We’re Sitting By Heaven’s Door next, the first of six tracks by Denzil Foster and Thomas McElroy. There’s plenty of R&B 90’s musical tropes here, but the long-held high notes are at least impressive whilst the rest of the track really could have been recorded by anyone.
That’s followed by Love Makes You Do Thangs, and it’s off to a wonderful little piano start that almost makes it feel a little playful. This song feels warm and it’s shuffling style complete with trumpet and layers of instruments works well alongside the vocals of Cindy, Maxine and Terry throughout. There’s almost a quant little 1960’s vibe to this song, despite it being an original.
What A Difference A Day Makes follows that and it gives us some more fun vocals ‘oopie doopie doo‘ vocals in the chorus. The bass is thick and keeps it funky against this simple track, set alongside a simple beat and what sounds like some kind of uncredited sampled track with male vocals. It’s a nice chilled out track.
Sounding like something out of a horror movie, Eyes Of A Child follows this, and you’ll be pleased to know that it is anything but a horror. There are electric guitars that seem to be ready to roar, but they step back to allow gentle warm strummed guitars as En Vogue throw us some ‘doo doo doo‘ and ‘la la la la’ vocals, moralistic lyrics about how some nameless people are making the world bad, sounding not unlike B*Witched. Aptly, the song sounds a little simplistic and childish for the accomplished En Vogue.
Does Anybody Hear Me is next, and this gives us an instant burst of vocal power, gospel style, and you’re reminded that this is where the group’s huge appeal is – and understandably, this track is written by the group and producer Ivan Matias. It’s sung from the heart, and it’s a wonderful reminder of who En Vogue are.
The album closes with the funky guitar of I’ve Got Your Gun. A drum machine soon drops in alongside bass and handclaps. On face value, it’s a song about how En Vogue have acquired a firearm, but it is clearly a sexual innuendo when you hear the rest of the lyrics. It is simple and funky, and the sound is wonderfully crisp and perfectly performed.
Over all, this album is a pretty good example of 1990’s chart R&B.
There’s zero doubting of En Vogue’s ability, even when suddenly reduced by 1/3rd and hastily having to re-record tracks after the late departure of Dawn Robinson just months before this album was released.
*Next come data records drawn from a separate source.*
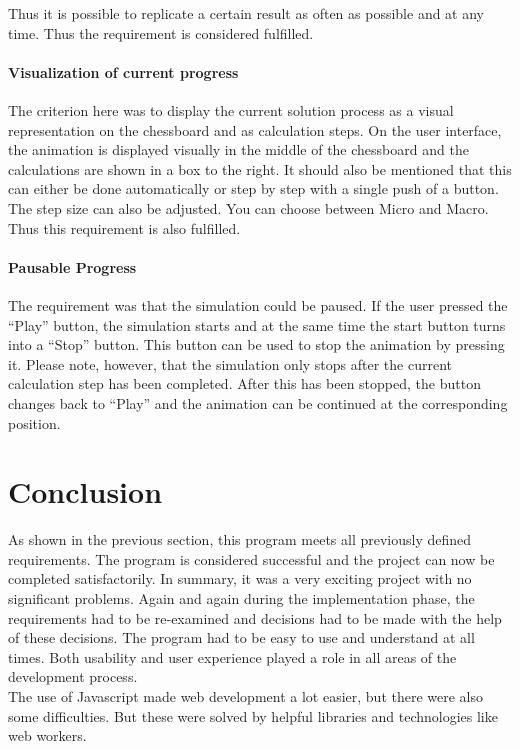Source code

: Thus it is possible to replicate a certain result as often as possible and at any time. Thus the requirement is considered fulfilled.
\paragraph{Visualization of current progress}
The criterion here was to display the current solution process as a visual representation on the chessboard and as calculation steps. On the user interface, the animation is displayed visually in the middle of the chessboard and the calculations are shown in a box to the right. It should also be mentioned that this can either be done automatically or step by step with a single push of a button. The step size can also be adjusted. You can choose between Micro and Macro. Thus this requirement is also fulfilled.
\paragraph{Pausable Progress}
The requirement was that the simulation could be paused. If the user pressed the \enquote{Play} button, the simulation starts and at the same time the start button turns into a \enquote{Stop} button. This button can be used to stop the animation by pressing it. Please note, however, that the simulation only stops after the current calculation step has been completed. After this has been stopped, the button changes back to \enquote{Play} and the animation can be continued at the corresponding position.
\section{Conclusion}
As shown in the previous section, this program meets all previously defined requirements. The program is considered successful and the project can now be completed satisfactorily. In summary, it was a very exciting project with no significant problems. Again and again during the implementation phase, the requirements had to be re-examined and decisions had to be made with the help of these decisions. The program had to be easy to use and understand at all times. Both usability and user experience played a role in all areas of the development process. 
\\
The use of Javascript made web development a lot easier, but there were also some difficulties. But these were solved by helpful libraries and technologies like web workers. 
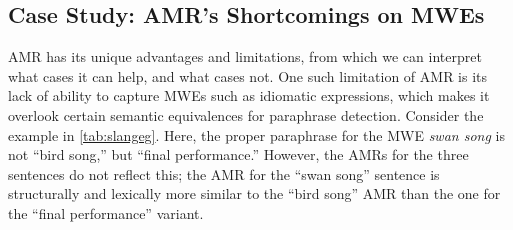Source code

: \subsection{Case Study: AMR's Shortcomings on MWEs}\label{sec:mwe}
AMR has its unique advantages and limitations, from which we can interpret what cases it can help, and what cases not. One such limitation of AMR is its lack of ability to capture MWEs such as idiomatic expressions, which makes it overlook certain semantic equivalences for paraphrase detection.
Consider the example in \cref{tab:slangeg}. Here, the proper paraphrase for the MWE \textit{swan song} is not ``bird song,'' but ``final performance.''
However, the AMRs for the three sentences do not reflect this; the AMR for the ``swan song'' sentence is structurally and lexically more similar to the ``bird song'' AMR than the one for the ``final performance'' variant.
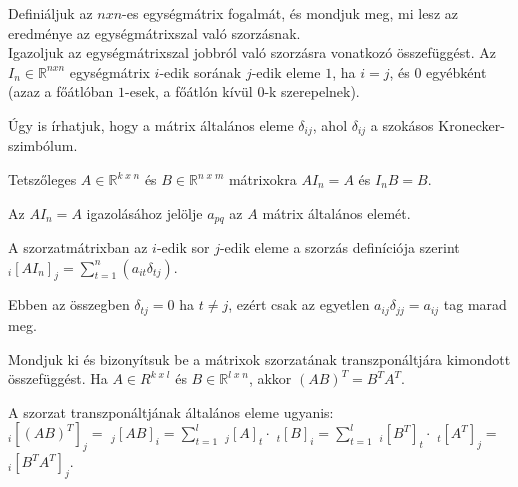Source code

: \begin{frame}
  \begin{tcolorbox}[title={7. (4p)}]
      Definiáljuk az $n x n$-es egységmátrix fogalmát, és mondjuk meg, mi lesz az eredménye az egységmátrixszal való szorzásnak.\\
      
      Igazoljuk az egységmátrixszal jobbról való szorzásra vonatkozó összefüggést. 
  \tcblower
    Az $I_n \in \mathbb{R}^{n x n}$ egységmátrix $i$-edik sorának $j$-edik eleme $1$, ha $i = j$, és $0$ egyébként (azaz a főátlóban $1$-esek, a főátlón kívül $0$-k szerepelnek).\\
    \mmedskip
    
    Úgy is írhatjuk, hogy a mátrix általános eleme ${\delta}_{ij}$, ahol ${\delta}_{ij}$ a szokásos Kronecker-szimbólum.\\
    \mmedskip
        
    Tetszőleges $A \in \mathbb{R}^{k \; x \; n}$ és $B \in \mathbb{R}^{n \; x \; m}$ mátrixokra $AI_n = A$ és $I_nB = B$.\\
    \mmedskip
    
    Az $AI_n = A$ igazolásához jelölje $a_{pq}$ az $A$ mátrix általános elemét.\\
    \mmedskip
    
    A szorzatmátrixban az $i$-edik sor $j$-edik eleme a szorzás definíciója szerint $_{i} [AI_n]_j = \sum_{t = 1}^n (a_{it}{\delta}_{tj})$.\\
    \mmedskip
    
    Ebben az összegben ${\delta}_{tj} = 0$ ha $t \neq j$, ezért csak az egyetlen $a_{ij}{\delta}_{jj} = a_{ij}$ tag marad meg.
  \end{tcolorbox}
\end{frame}


\begin{frame}
  \begin{tcolorbox}[title={8. (4p)}]
       Mondjuk ki és bizonyítsuk be a mátrixok szorzatának transzponáltjára kimondott összefüggést. 
  \tcblower
    Ha $A \in R^{k \; x \; l}$ és $B \in \mathbb{R}^{l \; x \; n}$, akkor $(AB)^T = B^TA^T$.\\
    \mmedskip
    
    A szorzat transzponáltjának általános eleme ugyanis:\\
    \mmedskip
     $_{i} [(AB)^T]_j =$ $_{j} [AB]_i = \sum_{t = 1}^l $ $_{j} [A]_t \cdot $ $_{t} [B]_i = \sum_{t = 1}^l $ $_{i} [B^T]_t  \cdot  $ $_{t} [A^T]_j = $ $_{i} [B^TA^T]_j$.
  \end{tcolorbox}
\end{frame}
The album, weighing in at 13 tracks feels a little long, and some tracks are just on the ‘ok’ side of good – including the very reminiscent Damn I Wanna Be Your Lover, which feels like a bargain cover version on the right side of a copyright ruling. Right Direction and Eyes Of A Child both feel like they should have been for someone else, and don’t particularly play to the group’s strengths, and the shorter album would have been a more comfortable listen.
Whatever and Don’t Let Go (Love) are truly the big hitters here, and rightly saw chart success in the UK, but others like Let It Flow, Love Makes You Do Things, What A Difference A Day Makes, and I’ve Got Your Gun are all worthy too, and could easily have been great candidates for a single.
They might have been reduced in members, but they’re still able to deliver a perfectly enjoyable record, but with the UK well and truly fixated with homegrown three-piece group Eternal, they’re being given a run for their money.